Abstract
Purpose :
There are currently no evidence-based guidelines concerning therapy of central serous chorioretinopathy
(CSC). Eplerenone (Inspra ®) has been reported to be beneficial. We report results of Eplerenone treatment on choroidal thickness, central macular thickness (CMT), subretinal fluid and visual acuity (VA) in patients with CSC.
Methods :
Data of 42 patients with the diagnosis of acute or chronic CSC were retrospectively analyzed. Charts were reviewed for VA, duration and cumulative dosage of Inspra-therapy. Spectral domain enhanced depth imaging optical coherence tomographies (SD EDI-OCTs) and fluorescein-/ICG- angiograms were evaluated for choroidal thickness (CT), maximum subretinal fluid (maxSRF) and central macular thickness (CMT). Results from patients with Eplerenone treatment and patients with observation only were compared.
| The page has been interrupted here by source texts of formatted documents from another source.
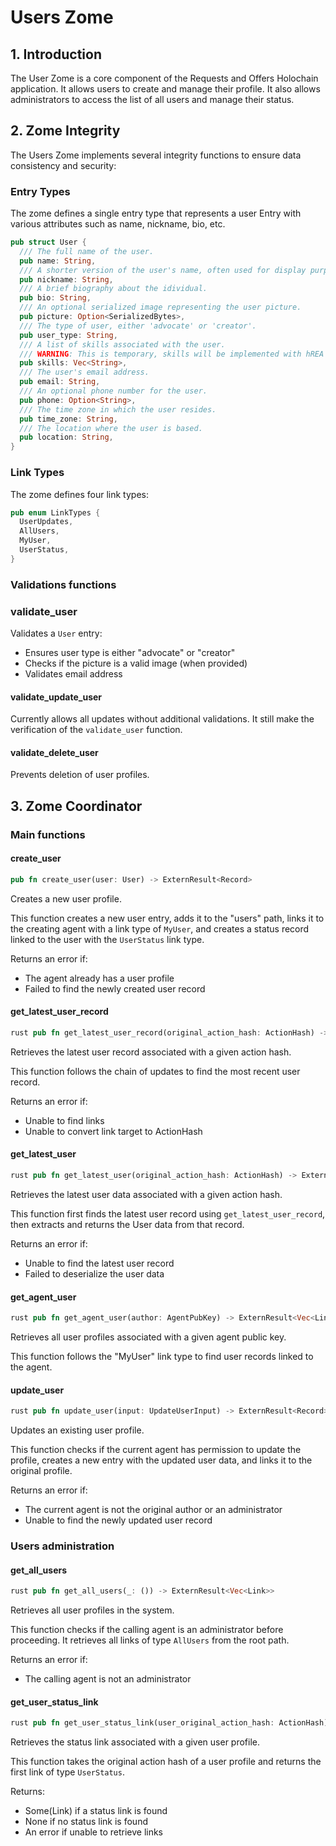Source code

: # Users Zome

## 1. Introduction

The User Zome is a core component of the Requests and Offers Holochain application. It allows users to create and manage their profile. It also allows administrators to access the list of all users and manage their status.

## 2. Zome Integrity

The Users Zome implements several integrity functions to ensure data consistency and security:

### Entry Types

The zome defines a single entry type that represents a user Entry with various attributes such as name, nickname, bio, etc.

``` rust
pub struct User {
  /// The full name of the user.
  pub name: String,
  /// A shorter version of the user's name, often used for display purposes.
  pub nickname: String,
  /// A brief biography about the idividual.
  pub bio: String,
  /// An optional serialized image representing the user picture.
  pub picture: Option<SerializedBytes>,
  /// The type of user, either 'advocate' or 'creator'.
  pub user_type: String,
  /// A list of skills associated with the user.
  /// WARNING: This is temporary, skills will be implemented with hREA and maybe a new entry type.
  pub skills: Vec<String>,
  /// The user's email address.
  pub email: String,
  /// An optional phone number for the user.
  pub phone: Option<String>,
  /// The time zone in which the user resides.
  pub time_zone: String,
  /// The location where the user is based.
  pub location: String,
}
```

### Link Types

The zome defines four link types:

``` rust
pub enum LinkTypes {
  UserUpdates,
  AllUsers,
  MyUser,
  UserStatus,
}
```

### Validations functions

### validate_user

Validates a `User` entry:
- Ensures user type is either "advocate" or "creator"
- Checks if the picture is a valid image (when provided)
- Validates email address

#### validate_update_user

Currently allows all updates without additional validations. It still make the verification of the `validate_user` function.

#### validate_delete_user

Prevents deletion of user profiles.

## 3. Zome Coordinator

### Main functions

#### create_user

``` rust
pub fn create_user(user: User) -> ExternResult<Record>
```

Creates a new user profile.

This function creates a new user entry, adds it to the "users" path, links it to the creating agent with a link type of `MyUser`, and creates a status record linked to the user with the `UserStatus` link type.

Returns an error if:
- The agent already has a user profile
- Failed to find the newly created user record

#### get_latest_user_record

``` rust
rust pub fn get_latest_user_record(original_action_hash: ActionHash) -> ExternResult<Option<Record>>
```

Retrieves the latest user record associated with a given action hash.

This function follows the chain of updates to find the most recent user record.

Returns an error if:
- Unable to find links
- Unable to convert link target to ActionHash

#### get_latest_user

``` rust
rust pub fn get_latest_user(original_action_hash: ActionHash) -> ExternResult<User>
```

Retrieves the latest user data associated with a given action hash.

This function first finds the latest user record using `get_latest_user_record`, then extracts and returns the User data from that record.

Returns an error if:
- Unable to find the latest user record
- Failed to deserialize the user data

#### get_agent_user

``` rust
rust pub fn get_agent_user(author: AgentPubKey) -> ExternResult<Vec<Link>>
```

Retrieves all user profiles associated with a given agent public key.

This function follows the "MyUser" link type to find user records linked to the agent.

#### update_user

``` rust
rust pub fn update_user(input: UpdateUserInput) -> ExternResult<Record>
```

Updates an existing user profile.

This function checks if the current agent has permission to update the profile,
creates a new entry with the updated user data, and links it to the original profile.

Returns an error if:
- The current agent is not the original author or an administrator
- Unable to find the newly updated user record


### Users administration

#### get_all_users

``` rust
rust pub fn get_all_users(_: ()) -> ExternResult<Vec<Link>>
```

Retrieves all user profiles in the system.

This function checks if the calling agent is an administrator before proceeding.
It retrieves all links of type `AllUsers` from the root path.

Returns an error if:
- The calling agent is not an administrator

#### get_user_status_link

``` rust
rust pub fn get_user_status_link(user_original_action_hash: ActionHash) -> ExternResult<Option<Link>>
```

Retrieves the status link associated with a given user profile.

This function takes the original action hash of a user profile and returns the first link of type `UserStatus`.

Returns:
- Some(Link) if a status link is found
- None if no status link is found
- An error if unable to retrieve links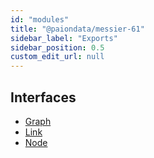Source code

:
 ```yaml
---
id: "modules"
title: "@paiondata/messier-61"
sidebar_label: "Exports"
sidebar_position: 0.5
custom_edit_url: null
---
```


## Interfaces

- [Graph](interfaces/Graph.md)
- [Link](interfaces/Link.md)
- [Node](interfaces/Node.md)
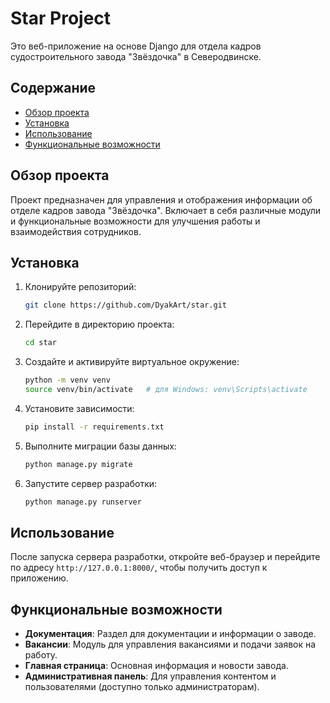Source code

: 
# Star Project

Это веб-приложение на основе Django для отдела кадров судостроительного завода "Звёздочка" в Северодвинске.

## Содержание
- [Обзор проекта](#обзор-проекта)
- [Установка](#установка)
- [Использование](#использование)
- [Функциональные возможности](#функциональные-возможности)

## Обзор проекта
Проект предназначен для управления и отображения информации об отделе кадров завода "Звёздочка". Включает в себя различные модули и функциональные возможности для улучшения работы и взаимодействия сотрудников.

## Установка
1. Клонируйте репозиторий:
   ```bash
   git clone https://github.com/DyakArt/star.git
   ```
2. Перейдите в директорию проекта:
   ```bash
   cd star
   ```
3. Создайте и активируйте виртуальное окружение:
   ```bash
   python -m venv venv
   source venv/bin/activate   # для Windows: venv\Scripts\activate
   ```
4. Установите зависимости:
   ```bash
   pip install -r requirements.txt
   ```
5. Выполните миграции базы данных:
   ```bash
   python manage.py migrate
   ```
6. Запустите сервер разработки:
   ```bash
   python manage.py runserver
   ```

## Использование
После запуска сервера разработки, откройте веб-браузер и перейдите по адресу `http://127.0.0.1:8000/`, чтобы получить доступ к приложению.

## Функциональные возможности
- **Документация**: Раздел для документации и информации о заводе.
- **Вакансии**: Модуль для управления вакансиями и подачи заявок на работу.
- **Главная страница**: Основная информация и новости завода.
- **Административная панель**: Для управления контентом и пользователями (доступно только администраторам).
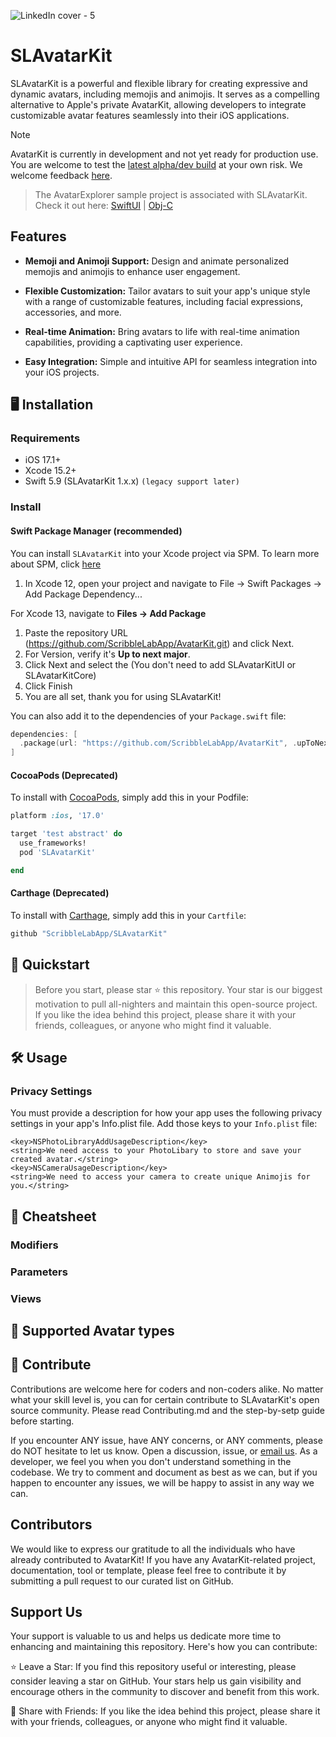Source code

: ![LinkedIn cover - 5](https://github.com/ScribbleLabApp/AvatarKit/assets/129311622/3efd47cd-6b11-457d-82fb-7948ba7be435)

# SLAvatarKit
SLAvatarKit is a powerful and flexible library for creating expressive and dynamic avatars, including memojis and animojis. It serves as a compelling alternative to Apple's private AvatarKit, allowing developers to integrate customizable avatar features seamlessly into their iOS applications.

> [!NOTE]
> AvatarKit is currently in development and not yet ready for production use. You are welcome to test the [latest alpha/dev build](https://github.com/ScribbleLabApp/AvatarKit/releases/latest) at your own risk. We welcome feedback [here](https://github.com/ScribbleLabApp/AvatarKit/issues).

> The AvatarExplorer sample project is associated with SLAvatarKit. Check it out here:
> [SwiftUI](https://github.com/ScribbleLabApp/AvatarKit/tree/main/Example/swift-sample/avatar-explorer_swift) | [Obj-C](https://github.com/ScribbleLabApp/AvatarKit/tree/main/Example/objc-sample/avatar-explorer-objc)

## Features
- **Memoji and Animoji Support:** Design and animate personalized memojis and animojis to enhance user engagement.

- **Flexible Customization:** Tailor avatars to suit your app's unique style with a range of customizable features, including facial expressions, accessories, and more.

- **Real-time Animation:** Bring avatars to life with real-time animation capabilities, providing a captivating user experience.

- **Easy Integration:** Simple and intuitive API for seamless integration into your iOS projects.

## 🖥️ Installation

### Requirements
- iOS 17.1+
- Xcode 15.2+
- Swift 5.9 (SLAvatarKit 1.x.x) `(legacy support later)`

### Install

#### Swift Package Manager (recommended)
You can install `SLAvatarKit` into your Xcode project via SPM. To learn more about SPM, click [here](https://swift.org/package-manager/)

1. In Xcode 12, open your project and navigate to File → Swift Packages → Add Package Dependency...

For Xcode 13, navigate to **Files → Add Package**
1. Paste the repository URL (https://github.com/ScribbleLabApp/AvatarKit.git) and click Next.
2. For Version, verify it's **Up to next major**.
3. Click Next and select the 
(You don't need to add SLAvatarKitUI or SLAvatarKitCore)
4. Click Finish
5. You are all set, thank you for using SLAvatarKit!

You can also add it to the dependencies of your `Package.swift` file:
```swift
dependencies: [
  .package(url: "https://github.com/ScribbleLabApp/AvatarKit", .upToNextMajor(from: "1.0.0"))
]
```

#### CocoaPods (Deprecated)
To install with [CocoaPods](http://cocoapods.org/), simply add this in your Podfile:
```ruby
platform :ios, '17.0'

target 'test abstract' do
  use_frameworks!
  pod 'SLAvatarKit'

end
```

#### Carthage (Deprecated)
To install with [Carthage](https://github.com/Carthage/Carthage), simply add this in your `Cartfile`:
```ruby
github "ScribbleLabApp/SLAvatarKit"
```

## 🚀 Quickstart
> Before you start, please star ⭐️ this repository. Your star is our biggest motivation to pull all-nighters and maintain this open-source project. If you like the idea behind this project, please share it with your friends, colleagues, or anyone who might find it valuable.

## 🛠️ Usage

### Privacy Settings

You must provide a description for how your app uses the following privacy settings in your app's Info.plist file. Add those keys to your `Info.plist` file:

```plist
<key>NSPhotoLibraryAddUsageDescription</key>
<string>We need access to your PhotoLibary to store and save your created avatar.</string>
<key>NSCameraUsageDescription</key>
<string>We need to access your camera to create unique Animojis for you.</string>
```

## 📖 Cheatsheet
### Modifiers

### Parameters

### Views

## 🧰 Supported Avatar types

## 💪 Contribute

Contributions are welcome here for coders and non-coders alike. No matter what your skill level is, you can for certain contribute to SLAvatarKit's open source community. Please read Contributing.md and the step-by-setp guide before starting.

If you encounter ANY issue, have ANY concerns, or ANY comments, please do NOT hesitate to let us know. Open a discussion, issue, or [email us](scribblelabapp.dev@gmail.com). As a developer, we feel you when you don't understand something in the codebase. We try to comment and document as best as we can, but if you happen to encounter any issues, we will be happy to assist in any way we can.

## Contributors
We would like to express our gratitude to all the individuals who have already contributed to AvatarKit! If you have any AvatarKit-related project, documentation, tool or template, please feel free to contribute it by submitting a pull request to our curated list on GitHub.

## Support Us
Your support is valuable to us and helps us dedicate more time to enhancing and maintaining this repository. Here's how you can contribute:

⭐️ Leave a Star: If you find this repository useful or interesting, please consider leaving a star on GitHub. Your stars help us gain visibility and encourage others in the community to discover and benefit from this work.

📲 Share with Friends: If you like the idea behind this project, please share it with your friends, colleagues, or anyone who might find it valuable.
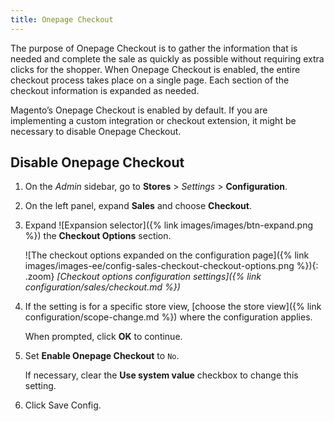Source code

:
 ```yaml
---
title: Onepage Checkout
---
```


The purpose of Onepage Checkout is to gather the information that is needed and complete the sale as quickly as possible without requiring extra clicks for the shopper. When Onepage Checkout is enabled, the entire checkout process takes place on a single page. Each section of the checkout information is expanded as needed.

Magento’s Onepage Checkout is enabled by default. If you are implementing a custom integration or checkout extension, it might be necessary to disable Onepage Checkout.

## Disable Onepage Checkout

1. On the _Admin_ sidebar, go to **Stores** > _Settings_ > **Configuration**.

1. On the left panel, expand **Sales** and choose **Checkout**.

1. Expand ![Expansion selector]({% link images/images/btn-expand.png %}) the **Checkout Options** section.

   ![The checkout options expanded on the configuration page]({% link images/images-ee/config-sales-checkout-checkout-options.png %}){: .zoom}
   _[Checkout options configuration settings]({% link configuration/sales/checkout.md %})_

1. If the setting is for a specific store view, [choose the store view]({% link configuration/scope-change.md %}) where the configuration applies.

   When prompted, click **OK** to continue.

1. Set **Enable Onepage Checkout** to `No`.

   If necessary, clear the **Use system value** checkbox to change this setting.

1. Click <span class="btn">Save Config</span>.
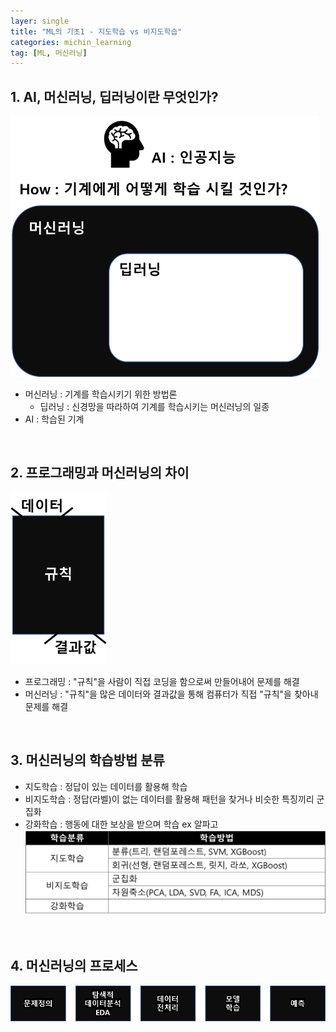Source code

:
 ```yaml
---
layer: single
title: "ML의 기초1 - 지도학습 vs 비지도학습"
categories: michin_learning
tag: [ML, 머신러닝]
---
```


## 1. AI, 머신러닝, 딥러닝이란 무엇인가?
!["01"](/_posts/_Images/2024-01-15-ML_001_1.png)
- 머신러닝 : 기계를 학습시키기 위한 방법론
    - 딥러닝 : 신경망을 따라하여 기계를 학습시키는 머신러닝의 일종
- AI : 학습된 기계
<br/>

## 2. 프로그래밍과 머신러닝의 차이
!["02"](/_posts/_Images/2024-01-15-ML_001_2.png)
- 프로그래밍 : "규칙"을 사람이 직접 코딩을 함으로써 만들어내어 문제를 해결
- 머신러닝 : "규칙"을 많은 데이터와 결과값을 통해 컴퓨터가 직접 "규칙"을 찾아내 문제를 해결
<br/>

## 3. 머신러닝의 학습방법 분류
- 지도학습 : 정답이 있는 데이터를 활용해 학습
- 비지도학습 : 정답(라벨)이 없는 데이터를 활용해 패턴을 찾거나 비슷한 특징끼리 군집화
- 강화학습 : 행동에 대한 보상을 받으며 학습 ex 알파고
!["03"](/_posts/_Images/2024-01-15-ML_001_3.png)
<br/>

## 4. 머신러닝의 프로세스
!["04"](/_posts/_Images/2024-01-15-ML_001_4.png)



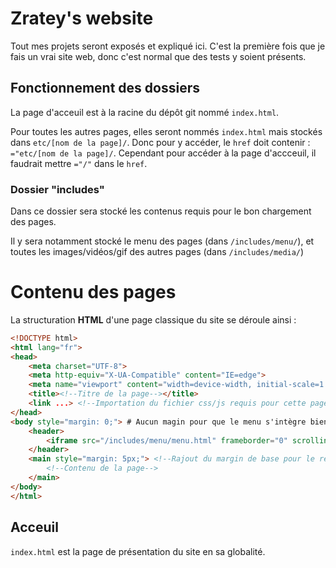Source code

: # Zratey's website
Tout mes projets seront exposés et expliqué ici. C'est la première fois que je fais un vrai site web, donc c'est normal que des tests y soient présents.

## Fonctionnement des dossiers
La page d'acceuil est à la racine du dépôt git nommé `index.html`.

Pour toutes les autres pages, elles seront nommés `index.html` mais stockés dans `etc/[nom de la page]/`. Donc pour y accéder, le `href` doit contenir : `="etc/[nom de la page]/`. Cependant pour accéder à la page d'accceuil, il faudrait mettre `="/"` dans le `href`.

### Dossier "includes"
Dans ce dossier sera stocké les contenus requis pour le bon chargement des pages.

Il y sera notamment stocké le menu des pages (dans `/includes/menu/`), et toutes les images/vidéos/gif des autres pages (dans `/includes/media/`)

# Contenu des pages
La structuration **HTML** d'une page classique du site se déroule ainsi :
```html
<!DOCTYPE html>
<html lang="fr">
<head>
    <meta charset="UTF-8">
    <meta http-equiv="X-UA-Compatible" content="IE=edge">
    <meta name="viewport" content="width=device-width, initial-scale=1.0">
    <title><!--Titre de la page--></title>
    <link ...> <!--Importation du fichier css/js requis pour cette page-->
</head>
<body style="margin: 0;"> # Aucun magin pour que le menu s'intègre bien dans la page
    <header>
        <iframe src="/includes/menu/menu.html" frameborder="0" scrolling="no" style="width: 100%;"></iframe> <!--Intégration de la page du menu-->
    </header>
    <main style="margin: 5px;"> <!--Rajout du margin de base pour le reste de la page-->
        <!--Contenu de la page-->
    </main>
</body>
</html>
```
## Acceuil
`index.html` est la page de présentation du site en sa globalité.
Data were coded in Excel and analyzed in SPSS version 23. Means, standard deviations, absolute/relative frequencies were computed. Exact test by Fisher was used to investigate association between two discrete variables. Linear mixed models methodology was applied to disclose dependency of maxSRF, CMT, VA(logMAR) and choroidal thickness with respect to Inspra therapy and treatment duration. Results with p value of less than 5% were interpreted as statistically significant.
Results :
Mean age was 47 years (range 29-74), 98% male (42 pat). Mean choroidal thickness was 413 (SD=105) µm, medians for maxSRF and lnVA were 86 (IQR=129) µm and -0.22 (IQR=0.5), respectively. No statistically significant association was found between choroidal thickness or CMT and Inspra therapy. There was a dependency of maxSRF (p=0.001) on Inspra and time (p=0.013). Lower maxSRF values for patients under Inspra and a decrease of maxSRF with time were found. A higher percentage of measurements of zero subretinal fluid under Inspra (24.8%) than without Inspra (13.7%) (p=0.026) was found. There was a tendency of visual acuity improvement (lnVA) with time (p=0.095) but no impact of Inspra therapy (p=0.788).
Conclusions :
The results suggest that Inspra therapy does not have a statistical significant structural or functional effect in patients with CSC. This finding does not encourage implementation of Inspra as gold standard treatment for CSC. There is a strong need for a prospective randomized clinical trial to make a definite statement about the effectiveness of Inspra.
This is an abstract that was submitted for the 2017 ARVO Annual Meeting, held in Baltimore, MD, May 7-11, 2017.